|
Farm-at-a-glance

Mariquita
Farm
Location:
Land in Watsonville and Hollister
Years farming: Andy has farmed
for the last 20 years in various capacities from
farmworker to owner, from large farm to small.
Total acres farmed: 25
Key people: Andy, farmer and
rave king; Julia, farm wife, CEO, mom, email elf,
etc.; España, foreman, tractor driver,
all around repairman; Jose España, head
harvester; Lourdes Duarte, head vegetable packer
Range of crops: greens, root
crops, tubers and herbs, berries, peppers, tomatoes,
garlic, melons, artichokes, and more besides that.
Marketing methods: CSA and 1
farmers market, with a small number of carefully
selected restaurants that pick up at the farmers
market
Soil type: silty loam
Regenerative practices: cover
cropping, crop rotation, fallowing
Length of season: all year |
|
|
 |
August 17,
2004: If life gave me lemons I would make lemonade;
after all, every farmer knows the future is in value-added products.
With all the time consumers spend commuting to earn the money
to buy their daily bread, who has time to toast it anymore?
But I don’t have lemon trees, I have elderberry trees.
Elderberry trees are wild here in California, typically growing
as riparian shrubs, with clusters of tiny, astringent fruits
produced throughout the early summer. In an attempt to squeeze
proverbial lemonade from my elderberry trees I’ve launched
a mini marketing campaign. So far the results have been intoxicating.
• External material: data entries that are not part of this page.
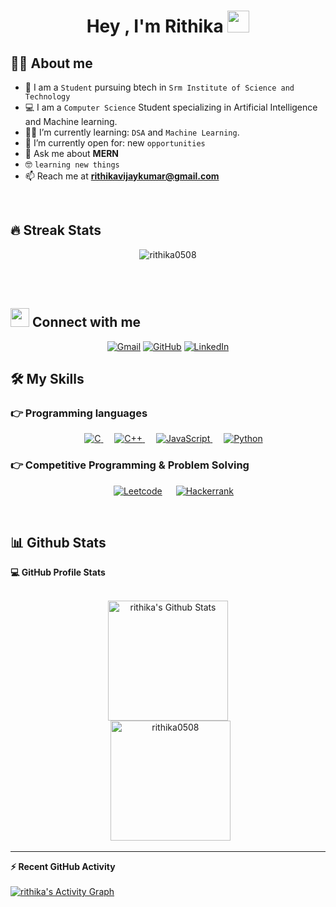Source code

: <h1 align="center">Hey , I'm Rithika <img src="https://media.giphy.com/media/hvRJCLFzcasrR4ia7z/giphy.gif" width="35"></h1>




## :sassy_man:  About me
- :school: I am a `Student` pursuing btech in `Srm Institute of Science and Technology`
- :computer: I am a `Computer Science` Student specializing in Artificial Intelligence and Machine learning.
- :student: I’m currently learning: `DSA` and `Machine Learning`.
- :thinking: I’m currently open for: new `opportunities`
- 💬 Ask me about **MERN**
- :nerd_face: `learning new things`
- 📫 Reach me at **rithikavijaykumar@gmail.com**

<br>

## 🔥 Streak Stats

<p align="center"><img src="https://github-readme-streak-stats.herokuapp.com?user=rithika0508&theme=radical&hide_border=true&border_radius=5" alt="rithika0508" /></p>
<br>
<br>



## <img src="https://media.giphy.com/media/iY8CRBdQXODJSCERIr/giphy.gif" width="30px"> Connect with me
<p align="center">
	<a href="rithikavijaykumar@gmail.com"><img img src="https://img.shields.io/badge/gmail-%23EA4335.svg?style=plastic&logo=gmail&logoColor=white" alt="Gmail"/></a>
	<a href="https://github.com/rithika0508"><img src="https://img.shields.io/badge/github-%23181717.svg?style=plastic&logo=github&logoColor=white" alt="GitHub"/></a>
	<a href="https://www.linkedin.com/in/rithika-varaganti-0063251b8/?originalSubdomain=in"><img src="https://img.shields.io/badge/linkedin-%232370ED.svg?style=plastic&logo=linkedin&logoColor=white" alt="LinkedIn"/></a>
</p>




## 🛠️ My Skills

### 👉 Programming languages

<p align="center"> 
  &emsp; 
  <a href="https://www.cprogramming.com/" target="_blank"> 
    <img alt="C" src="https://img.shields.io/badge/C%20-%232370ED.svg?style=plastic&logo=c&logoColor=white">
  </a> 
  &emsp;
  <a href="https://www.w3schools.com/cpp/" target="_blank"> 
    <img alt="C++" src="https://img.shields.io/badge/C++%20-%2300599C.svg?style=plastic&logo=c%2B%2B&logoColor=white">
  </a> 
  &emsp;
  <a href="https://developer.mozilla.org/en-US/docs/Web/JavaScript" target="_blank"> 
     <img alt="JavaScript" src="https://img.shields.io/badge/JavaScript%20-%23F7DF1E.svg?style=plastic&logo=javascript&logoColor=black">
   </a>
  &emsp;
   <a href="https://www.python.org" target="_blank">
    <img alt="Python" src="https://img.shields.io/badge/Python%20-%2314354C.svg?style=plastic&logo=python&logoColor=white">
  </a>
</p>





 ### 👉 Competitive Programming & Problem Solving
 
<p align="center">
  &emsp;
    <a href="https://leetcode.com/rithika2002/"><img alt = "Leetcode" src="https://img.shields.io/badge/leetcode%20-%23FFA116.svg?style=plastic&logo=leetcode&logoColor=black" /></a>
  &emsp;
    <a href="https://www.hackerrank.com/rithika05?hr_r=1"><img alt = "Hackerrank" src="https://img.shields.io/badge/hackerrank-%232EC866.svg?style=plastic&logo=hackerrank&logoColor=white" /></a>
</p>


<br/>

## 📊 Github Stats



  <summary><b>💻 GitHub Profile Stats</b></summary>
  <br/>
  <p align="center">
    <a href="https://github.com/rithika0508/github-readme-stats"><img alt="rithika's Github Stats" src="https://github-readme-stats.vercel.app/api?username=rithika0508&show_icons=true&count_private=true&theme=algolia" height="192px"/></a>
<br/>
  &nbsp;
	  <img src="https://github-readme-stats.vercel.app/api/top-langs?username=rithika0508&langs_count=10&show_icons=true&locale=en&layout=compact&theme=algolia" alt="rithika0508" height="192px"/>
  <br/>

  </p>

----

  <summary><b>⚡ Recent GitHub Activity</b></summary>
  <br/>
   <a href="https://github.com/rithika0508"><img alt="rithika's Activity Graph" src="https://activity-graph.herokuapp.com/graph?username=rithika0508&custom_title=rithika0508's%20Contribution%20Graph&theme=react-dark" /></a>
  <br/>


<br/>

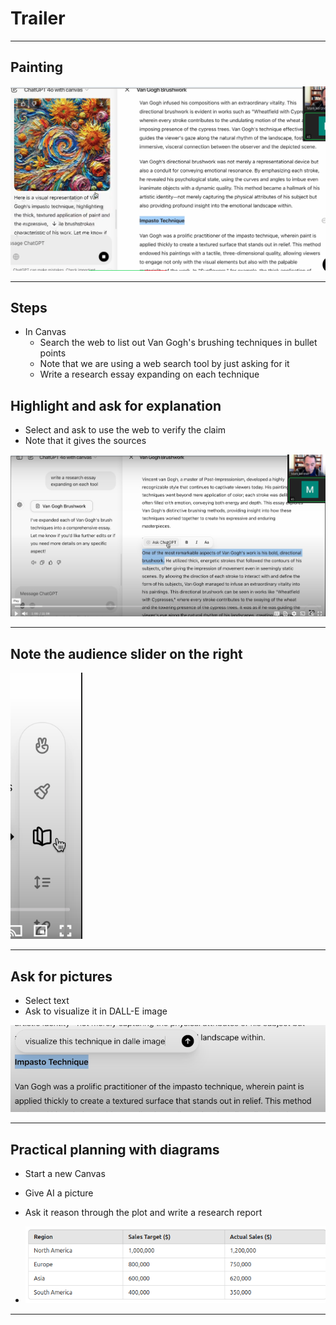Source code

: # Trailer

---

## Painting

![](../images/01.png)

---

## Steps

* In Canvas
  * Search the web to list out Van Gogh's brushing techniques in bullet points
  * Note that we are using a web search tool by just asking for it
  * Write a research essay expanding on each technique

## Highlight and ask for explanation

* Select and ask to use the web to verify the claim
* Note that it gives the sources

![](../images/02.png)

---

## Note the audience slider on the right

![](../images/03.png)

---

## Ask for pictures

* Select text
* Ask to visualize it in DALL-E image

![](../images/04.png)

---

## Practical planning with diagrams

* Start a new Canvas
* Give AI a picture
* Ask it reason through the plot and write a research report

* ![](../images/05.png)

---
We have the elderberry trees on our farm entirely by accident.
Our farm fields lie along Pacheco creek, an intermittent stream
that runs from the dry hills of the Mt. Hamilton Range into
the Pajaro River. Water makes only a seasonal appearance in
Pacheco creek, going underground in late spring to wait until
next fall’s rains before rising to the surface again.
Throughout the summer the watercourse is tangled with brambles
and beaded with occasional puddles. In the old days when fruit
was a luxury on the frontier the pioneers would walk the creek
beds to gather elderberries for pies. Almost any fruit, no
matter how sour or tannic, will taste good with enough sugar.
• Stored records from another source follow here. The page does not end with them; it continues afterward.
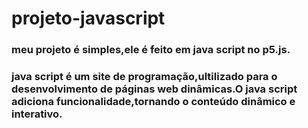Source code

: # projeto-javascript

### meu projeto é simples,ele é feito em java script no p5.js.
### java script é um site de programação,ultilizado para o desenvolvimento de páginas web dinâmicas.O java script adiciona funcionalidade,tornando o conteúdo dinâmico e interativo.
###
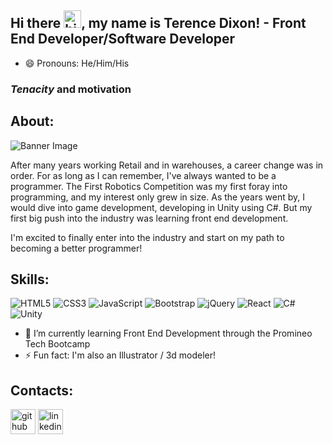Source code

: ## Hi there <img src="https://user-images.githubusercontent.com/1303154/88677602-1635ba80-d120-11ea-84d8-d263ba5fc3c0.gif" width="28px" height="28px" alt="hi">, my name is Terence Dixon! - Front End Developer/Software Developer
- 😄 Pronouns: He/Him/His 
### *Tenacity* and **motivation**
## **About**:

![Banner Image](https://user-images.githubusercontent.com/12488175/185210039-c400cf95-a050-43a1-8950-f9aa526f2fa2.png)

After many years working Retail and in warehouses, a career change was in order. For as long as I can remember, I've always wanted to be a programmer. The First Robotics Competition was my first foray into programming, and my interest only grew in size. As the years went by, I would dive into game development, developing in Unity using C#. But my first big push into the industry was learning front end development.

I'm excited to finally enter into the industry and start on my path to becoming a better programmer! 

## Skills:  

 ![HTML5](https://img.shields.io/badge/html5-%23E34F26.svg?style=for-the-badge&logo=html5&logoColor=white)
 ![CSS3](https://img.shields.io/badge/css3-%231572B6.svg?style=for-the-badge&logo=css3&logoColor=white)
 ![JavaScript](https://img.shields.io/badge/javascript-%23323330.svg?style=for-the-badge&logo=javascript&logoColor=%23F7DF1E)
 ![Bootstrap](https://img.shields.io/badge/bootstrap-%23563D7C.svg?style=for-the-badge&logo=bootstrap&logoColor=white)
 ![jQuery](https://img.shields.io/badge/jquery-%230769AD.svg?style=for-the-badge&logo=jquery&logoColor=white)
 ![React](https://img.shields.io/badge/react-%2320232a.svg?style=for-the-badge&logo=react&logoColor=%2361DAFB)
 ![C#](https://img.shields.io/badge/c%23-%23239120.svg?style=for-the-badge&logo=c-sharp&logoColor=white)
 ![Unity](https://img.shields.io/badge/unity-%23000000.svg?style=for-the-badge&logo=unity&logoColor=white)


- 🌱 I’m currently learning Front End Development through the Promineo Tech Bootcamp 
- ⚡ Fun fact: I'm also an Illustrator / 3d modeler! 


## Contacts:
[<img src='https://cdn.jsdelivr.net/npm/simple-icons@3.0.1/icons/github.svg' alt='github' height='40'>](https://github.com/ObsidianAsphodel)  [<img src='https://cdn.jsdelivr.net/npm/simple-icons@3.0.1/icons/linkedin.svg' alt='linkedin' height='40'>](https://www.linkedin.com/in/https://www.linkedin.com/in/terencedixon//)  

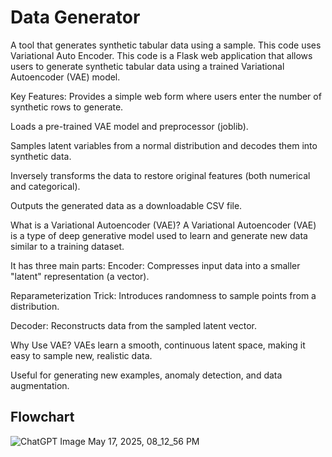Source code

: 
# Data Generator

A tool that generates synthetic tabular data using a sample. This code uses Variational Auto Encoder.
This code is a Flask web application that allows users to generate synthetic tabular data using a trained Variational Autoencoder (VAE) model.

Key Features:
Provides a simple web form where users enter the number of synthetic rows to generate.

Loads a pre-trained VAE model and preprocessor (joblib).

Samples latent variables from a normal distribution and decodes them into synthetic data.

Inversely transforms the data to restore original features (both numerical and categorical).

Outputs the generated data as a downloadable CSV file.

What is a Variational Autoencoder (VAE)?
A Variational Autoencoder (VAE) is a type of deep generative model used to learn and generate new data similar to a training dataset.

It has three main parts:
Encoder: Compresses input data into a smaller "latent" representation (a vector).

Reparameterization Trick: Introduces randomness to sample points from a distribution.

Decoder: Reconstructs data from the sampled latent vector.

Why Use VAE?
VAEs learn a smooth, continuous latent space, making it easy to sample new, realistic data.

Useful for generating new examples, anomaly detection, and data augmentation.

## Flowchart


![ChatGPT Image May 17, 2025, 08_12_56 PM](https://github.com/user-attachments/assets/dfed83e3-8e65-4019-a6e9-908423724f49)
These days, with such a glut of cheap fruit in the supermarket
no one (well, almost no one) would consider cooking with elderberries,
and absolutely no one plants them.

Birds planted the elderberries on my farm. Before we leased
these acres the land was fenced in corrals and the owner boarded
horses. The birds ate wild elderberries in the creek then
sat on the corral fences singing “tweet, tweet, tweet.”
Eventually elders sprouted under the boards of the corrals.
The horse ranch went broke, the elder saplings tapped into
the water table, and soon there were rows of elder hedges
bordering the fields. When I started farming the land we removed
the fences but not the elders. I had read that it is bad luck
to kill an elder, besides; I wanted trees for wind breaks
and habitat. We irrigate the fields so the elders are growing
lush. Seeing the elder boughs loaded made me wonder how I
might sell the berries.
As a kid my neighbor Lois would employ me to gather elderberries
for pies that she would enter in the county fair. Lois was
a fabulous cook, and because her pies had a historical flavor
that conjured up Monterey County’s past she would always
win first prize. Gathering wild fruit is way too expensive
to contemplate now, but I have what amounts to an accessible
commercial planting. I’ve taken elderberries to the
farmers market in San Francisco. The purple berries add a
dash of novelty to our stall and some chefs have purchased
them to jazz up their own menus. They tell me the tartness
of elderberry jelly makes for an interesting contrast with
the richness of wild game and their wild natures complement
each other. An elderberry syrup over a handmade ice cream
makes for a luxurious desert, too.
For me, the most fun has been inviting market customers out
to the farm to pick their own elderberries. So few people
cook anymore, especially with ingredients most relevant to
centuries past. But the people who do cook, the people for
whom convenience is an over rated virtue, the Slow Food aficionados,
these folks know how to have fun. They make elderberry wine.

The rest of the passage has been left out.